### Dataset content:

....

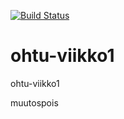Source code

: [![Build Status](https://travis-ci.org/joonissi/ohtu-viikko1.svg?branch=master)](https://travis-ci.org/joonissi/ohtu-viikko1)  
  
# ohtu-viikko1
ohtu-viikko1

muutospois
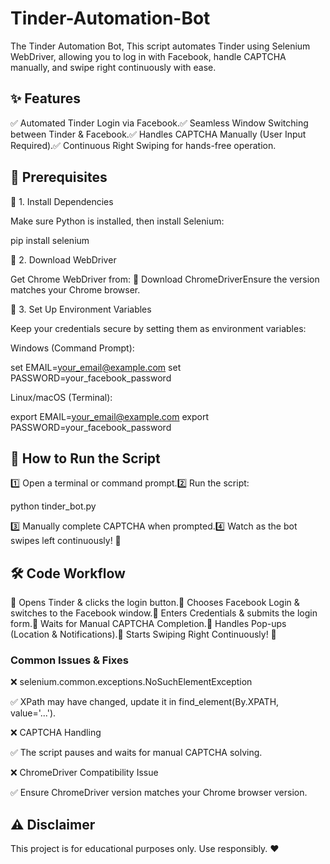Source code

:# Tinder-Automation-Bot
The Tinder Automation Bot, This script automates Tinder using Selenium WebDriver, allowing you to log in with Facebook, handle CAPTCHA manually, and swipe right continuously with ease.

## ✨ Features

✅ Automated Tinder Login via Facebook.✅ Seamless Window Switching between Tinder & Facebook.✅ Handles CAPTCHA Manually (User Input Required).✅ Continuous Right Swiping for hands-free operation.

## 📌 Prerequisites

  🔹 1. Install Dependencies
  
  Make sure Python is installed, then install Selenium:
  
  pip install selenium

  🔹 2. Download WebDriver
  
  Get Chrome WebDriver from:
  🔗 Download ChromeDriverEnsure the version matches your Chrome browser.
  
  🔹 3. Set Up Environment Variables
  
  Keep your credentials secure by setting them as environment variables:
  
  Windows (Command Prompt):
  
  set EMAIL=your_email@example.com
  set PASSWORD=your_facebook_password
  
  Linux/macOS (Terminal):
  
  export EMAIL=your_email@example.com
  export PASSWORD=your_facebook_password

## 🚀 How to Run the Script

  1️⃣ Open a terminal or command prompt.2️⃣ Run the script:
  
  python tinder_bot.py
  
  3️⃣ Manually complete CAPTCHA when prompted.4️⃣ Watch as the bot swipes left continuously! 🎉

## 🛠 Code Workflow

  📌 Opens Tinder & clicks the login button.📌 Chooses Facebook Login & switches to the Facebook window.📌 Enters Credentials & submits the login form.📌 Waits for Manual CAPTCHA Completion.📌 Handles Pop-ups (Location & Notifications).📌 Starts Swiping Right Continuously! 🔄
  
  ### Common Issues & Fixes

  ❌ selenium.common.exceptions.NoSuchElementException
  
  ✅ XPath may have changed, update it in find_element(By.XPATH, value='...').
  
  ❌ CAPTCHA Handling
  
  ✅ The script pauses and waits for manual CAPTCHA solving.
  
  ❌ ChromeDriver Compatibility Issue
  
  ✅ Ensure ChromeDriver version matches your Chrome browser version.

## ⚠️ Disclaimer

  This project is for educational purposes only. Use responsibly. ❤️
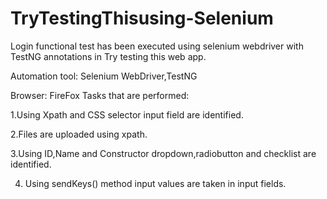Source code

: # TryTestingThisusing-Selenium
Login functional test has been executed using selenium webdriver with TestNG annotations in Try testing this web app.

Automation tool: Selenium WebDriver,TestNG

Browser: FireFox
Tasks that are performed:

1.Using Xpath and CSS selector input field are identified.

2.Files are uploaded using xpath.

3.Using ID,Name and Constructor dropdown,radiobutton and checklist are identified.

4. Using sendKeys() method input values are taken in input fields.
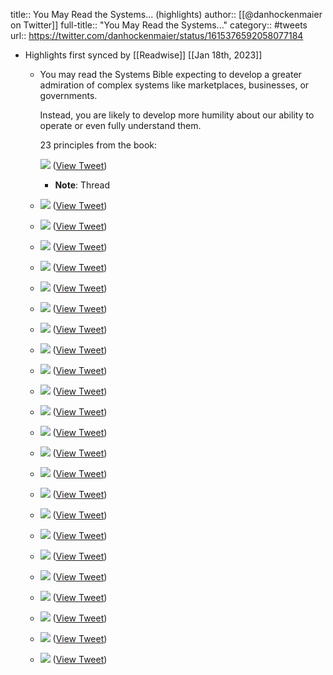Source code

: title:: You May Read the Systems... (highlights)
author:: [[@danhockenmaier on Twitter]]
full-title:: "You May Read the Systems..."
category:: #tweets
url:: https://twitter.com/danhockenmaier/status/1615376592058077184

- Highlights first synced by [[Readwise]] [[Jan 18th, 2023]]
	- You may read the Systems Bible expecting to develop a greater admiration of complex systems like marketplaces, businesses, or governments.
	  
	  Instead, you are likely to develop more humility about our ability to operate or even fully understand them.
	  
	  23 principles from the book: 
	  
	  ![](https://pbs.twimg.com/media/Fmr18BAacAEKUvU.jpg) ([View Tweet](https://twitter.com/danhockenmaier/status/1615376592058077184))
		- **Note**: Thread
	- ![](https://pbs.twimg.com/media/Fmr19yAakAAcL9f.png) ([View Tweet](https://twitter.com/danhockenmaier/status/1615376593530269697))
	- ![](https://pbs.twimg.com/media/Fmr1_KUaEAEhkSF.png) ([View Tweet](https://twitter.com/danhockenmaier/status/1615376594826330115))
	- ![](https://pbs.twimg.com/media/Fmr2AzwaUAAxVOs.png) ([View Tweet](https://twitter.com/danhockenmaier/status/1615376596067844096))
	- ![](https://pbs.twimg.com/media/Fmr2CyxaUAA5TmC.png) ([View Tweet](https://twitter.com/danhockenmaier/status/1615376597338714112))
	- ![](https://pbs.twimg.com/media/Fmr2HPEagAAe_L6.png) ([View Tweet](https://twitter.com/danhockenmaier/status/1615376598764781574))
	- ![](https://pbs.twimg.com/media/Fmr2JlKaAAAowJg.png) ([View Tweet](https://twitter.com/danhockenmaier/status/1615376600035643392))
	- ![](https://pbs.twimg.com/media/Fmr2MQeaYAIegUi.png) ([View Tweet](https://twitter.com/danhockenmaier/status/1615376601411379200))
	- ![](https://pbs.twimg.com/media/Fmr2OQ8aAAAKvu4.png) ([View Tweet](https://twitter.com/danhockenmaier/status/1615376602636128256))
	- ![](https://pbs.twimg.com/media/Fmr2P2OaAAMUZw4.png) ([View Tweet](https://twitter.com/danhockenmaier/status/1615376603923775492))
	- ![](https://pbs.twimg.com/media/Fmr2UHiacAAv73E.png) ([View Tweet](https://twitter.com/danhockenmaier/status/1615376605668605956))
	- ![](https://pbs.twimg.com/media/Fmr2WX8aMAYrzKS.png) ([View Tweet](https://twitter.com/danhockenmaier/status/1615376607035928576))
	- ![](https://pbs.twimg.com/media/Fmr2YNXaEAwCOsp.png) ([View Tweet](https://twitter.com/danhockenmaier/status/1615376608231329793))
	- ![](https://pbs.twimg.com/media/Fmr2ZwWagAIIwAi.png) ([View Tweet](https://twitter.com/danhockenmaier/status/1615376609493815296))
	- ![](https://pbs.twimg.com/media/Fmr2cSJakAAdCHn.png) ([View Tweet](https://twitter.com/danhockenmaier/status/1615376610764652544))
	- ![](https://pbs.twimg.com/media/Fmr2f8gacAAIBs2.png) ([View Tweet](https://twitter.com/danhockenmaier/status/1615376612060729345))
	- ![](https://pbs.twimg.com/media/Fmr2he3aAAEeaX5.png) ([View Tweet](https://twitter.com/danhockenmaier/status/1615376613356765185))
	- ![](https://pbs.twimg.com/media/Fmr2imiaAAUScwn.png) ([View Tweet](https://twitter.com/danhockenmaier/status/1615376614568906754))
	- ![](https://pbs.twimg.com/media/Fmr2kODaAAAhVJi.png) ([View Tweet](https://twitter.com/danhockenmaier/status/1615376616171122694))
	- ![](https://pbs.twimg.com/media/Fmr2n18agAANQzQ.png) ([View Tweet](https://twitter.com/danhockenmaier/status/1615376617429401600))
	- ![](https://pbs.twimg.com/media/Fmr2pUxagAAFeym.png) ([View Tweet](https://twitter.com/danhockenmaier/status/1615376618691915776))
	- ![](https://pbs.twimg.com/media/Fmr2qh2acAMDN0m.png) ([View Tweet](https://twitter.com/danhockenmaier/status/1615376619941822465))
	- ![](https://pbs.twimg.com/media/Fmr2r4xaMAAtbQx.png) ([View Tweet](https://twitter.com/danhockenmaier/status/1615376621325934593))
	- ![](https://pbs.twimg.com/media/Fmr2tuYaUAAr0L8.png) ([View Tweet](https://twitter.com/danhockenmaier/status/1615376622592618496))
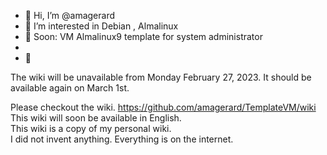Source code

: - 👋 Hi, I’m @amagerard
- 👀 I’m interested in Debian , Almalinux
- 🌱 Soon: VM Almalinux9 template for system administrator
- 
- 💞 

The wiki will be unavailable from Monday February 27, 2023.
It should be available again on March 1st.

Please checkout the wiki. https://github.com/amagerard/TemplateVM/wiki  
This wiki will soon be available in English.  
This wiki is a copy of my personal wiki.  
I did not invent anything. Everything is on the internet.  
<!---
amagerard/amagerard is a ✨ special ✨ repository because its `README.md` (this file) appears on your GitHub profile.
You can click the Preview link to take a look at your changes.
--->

....

Each entry above must come back exactly as written. Drop the images.

Source code

: [![Build Status](https://travis-ci.org/joonissi/ohtu-viikko1.svg?branch=master)](https://travis-ci.org/joonissi/ohtu-viikko1)  
  
# ohtu-viikko1
ohtu-viikko1

muutospois
Source code

:# Tinder-Automation-Bot
The Tinder Automation Bot, This script automates Tinder using Selenium WebDriver, allowing you to log in with Facebook, handle CAPTCHA manually, and swipe right continuously with ease.

## ✨ Features

✅ Automated Tinder Login via Facebook.✅ Seamless Window Switching between Tinder & Facebook.✅ Handles CAPTCHA Manually (User Input Required).✅ Continuous Right Swiping for hands-free operation.

## 📌 Prerequisites

  🔹 1. Install Dependencies
  
  Make sure Python is installed, then install Selenium:
  
  pip install selenium

  🔹 2. Download WebDriver
  
  Get Chrome WebDriver from:
  🔗 Download ChromeDriverEnsure the version matches your Chrome browser.
  
  🔹 3. Set Up Environment Variables
  
  Keep your credentials secure by setting them as environment variables:
  
  Windows (Command Prompt):
  
  set EMAIL=your_email@example.com
  set PASSWORD=your_facebook_password
  
  Linux/macOS (Terminal):
  
  export EMAIL=your_email@example.com
  export PASSWORD=your_facebook_password

## 🚀 How to Run the Script

  1️⃣ Open a terminal or command prompt.2️⃣ Run the script:
  
  python tinder_bot.py
  
  3️⃣ Manually complete CAPTCHA when prompted.4️⃣ Watch as the bot swipes left continuously! 🎉

## 🛠 Code Workflow

  📌 Opens Tinder & clicks the login button.📌 Chooses Facebook Login & switches to the Facebook window.📌 Enters Credentials & submits the login form.📌 Waits for Manual CAPTCHA Completion.📌 Handles Pop-ups (Location & Notifications).📌 Starts Swiping Right Continuously! 🔄
  
  ### Common Issues & Fixes

  ❌ selenium.common.exceptions.NoSuchElementException
  
  ✅ XPath may have changed, update it in find_element(By.XPATH, value='...').
  
  ❌ CAPTCHA Handling
  
  ✅ The script pauses and waits for manual CAPTCHA solving.
  
  ❌ ChromeDriver Compatibility Issue
  
  ✅ Ensure ChromeDriver version matches your Chrome browser version.

## ⚠️ Disclaimer

  This project is for educational purposes only. Use responsibly. ❤️
Source code

: # TryTestingThisusing-Selenium
Login functional test has been executed using selenium webdriver with TestNG annotations in Try testing this web app.

Automation tool: Selenium WebDriver,TestNG

Browser: FireFox
Tasks that are performed:

1.Using Xpath and CSS selector input field are identified.

2.Files are uploaded using xpath.

3.Using ID,Name and Constructor dropdown,radiobutton and checklist are identified.

4. Using sendKeys() method input values are taken in input fields.
Source code

: title:: You May Read the Systems... (highlights)
author:: [[@danhockenmaier on Twitter]]
full-title:: "You May Read the Systems..."
category:: #tweets
url:: https://twitter.com/danhockenmaier/status/1615376592058077184

- Highlights first synced by [[Readwise]] [[Jan 18th, 2023]]
	- You may read the Systems Bible expecting to develop a greater admiration of complex systems like marketplaces, businesses, or governments.
	  
	  Instead, you are likely to develop more humility about our ability to operate or even fully understand them.
	  
	  23 principles from the book: 
	  
	  ![](https://pbs.twimg.com/media/Fmr18BAacAEKUvU.jpg) ([View Tweet](https://twitter.com/danhockenmaier/status/1615376592058077184))
		- **Note**: Thread
	- ![](https://pbs.twimg.com/media/Fmr19yAakAAcL9f.png) ([View Tweet](https://twitter.com/danhockenmaier/status/1615376593530269697))
	- ![](https://pbs.twimg.com/media/Fmr1_KUaEAEhkSF.png) ([View Tweet](https://twitter.com/danhockenmaier/status/1615376594826330115))
	- ![](https://pbs.twimg.com/media/Fmr2AzwaUAAxVOs.png) ([View Tweet](https://twitter.com/danhockenmaier/status/1615376596067844096))
	- ![](https://pbs.twimg.com/media/Fmr2CyxaUAA5TmC.png) ([View Tweet](https://twitter.com/danhockenmaier/status/1615376597338714112))
	- ![](https://pbs.twimg.com/media/Fmr2HPEagAAe_L6.png) ([View Tweet](https://twitter.com/danhockenmaier/status/1615376598764781574))
	- ![](https://pbs.twimg.com/media/Fmr2JlKaAAAowJg.png) ([View Tweet](https://twitter.com/danhockenmaier/status/1615376600035643392))
	- ![](https://pbs.twimg.com/media/Fmr2MQeaYAIegUi.png) ([View Tweet](https://twitter.com/danhockenmaier/status/1615376601411379200))
	- ![](https://pbs.twimg.com/media/Fmr2OQ8aAAAKvu4.png) ([View Tweet](https://twitter.com/danhockenmaier/status/1615376602636128256))
	- ![](https://pbs.twimg.com/media/Fmr2P2OaAAMUZw4.png) ([View Tweet](https://twitter.com/danhockenmaier/status/1615376603923775492))
	- ![](https://pbs.twimg.com/media/Fmr2UHiacAAv73E.png) ([View Tweet](https://twitter.com/danhockenmaier/status/1615376605668605956))
	- ![](https://pbs.twimg.com/media/Fmr2WX8aMAYrzKS.png) ([View Tweet](https://twitter.com/danhockenmaier/status/1615376607035928576))
	- ![](https://pbs.twimg.com/media/Fmr2YNXaEAwCOsp.png) ([View Tweet](https://twitter.com/danhockenmaier/status/1615376608231329793))
	- ![](https://pbs.twimg.com/media/Fmr2ZwWagAIIwAi.png) ([View Tweet](https://twitter.com/danhockenmaier/status/1615376609493815296))
	- ![](https://pbs.twimg.com/media/Fmr2cSJakAAdCHn.png) ([View Tweet](https://twitter.com/danhockenmaier/status/1615376610764652544))
	- ![](https://pbs.twimg.com/media/Fmr2f8gacAAIBs2.png) ([View Tweet](https://twitter.com/danhockenmaier/status/1615376612060729345))
	- ![](https://pbs.twimg.com/media/Fmr2he3aAAEeaX5.png) ([View Tweet](https://twitter.com/danhockenmaier/status/1615376613356765185))
	- ![](https://pbs.twimg.com/media/Fmr2imiaAAUScwn.png) ([View Tweet](https://twitter.com/danhockenmaier/status/1615376614568906754))
	- ![](https://pbs.twimg.com/media/Fmr2kODaAAAhVJi.png) ([View Tweet](https://twitter.com/danhockenmaier/status/1615376616171122694))
	- ![](https://pbs.twimg.com/media/Fmr2n18agAANQzQ.png) ([View Tweet](https://twitter.com/danhockenmaier/status/1615376617429401600))
	- ![](https://pbs.twimg.com/media/Fmr2pUxagAAFeym.png) ([View Tweet](https://twitter.com/danhockenmaier/status/1615376618691915776))
	- ![](https://pbs.twimg.com/media/Fmr2qh2acAMDN0m.png) ([View Tweet](https://twitter.com/danhockenmaier/status/1615376619941822465))
	- ![](https://pbs.twimg.com/media/Fmr2r4xaMAAtbQx.png) ([View Tweet](https://twitter.com/danhockenmaier/status/1615376621325934593))
	- ![](https://pbs.twimg.com/media/Fmr2tuYaUAAr0L8.png) ([View Tweet](https://twitter.com/danhockenmaier/status/1615376622592618496))
Source code

: - 👋 Hi, I’m @amagerard
- 👀 I’m interested in Debian , Almalinux
- 🌱 Soon: VM Almalinux9 template for system administrator
- 
- 💞 

The wiki will be unavailable from Monday February 27, 2023.
It should be available again on March 1st.

Please checkout the wiki. https://github.com/amagerard/TemplateVM/wiki  
This wiki will soon be available in English.  
This wiki is a copy of my personal wiki.  
I did not invent anything. Everything is on the internet.  
<!---
amagerard/amagerard is a ✨ special ✨ repository because its `README.md` (this file) appears on your GitHub profile.
You can click the Preview link to take a look at your changes.
--->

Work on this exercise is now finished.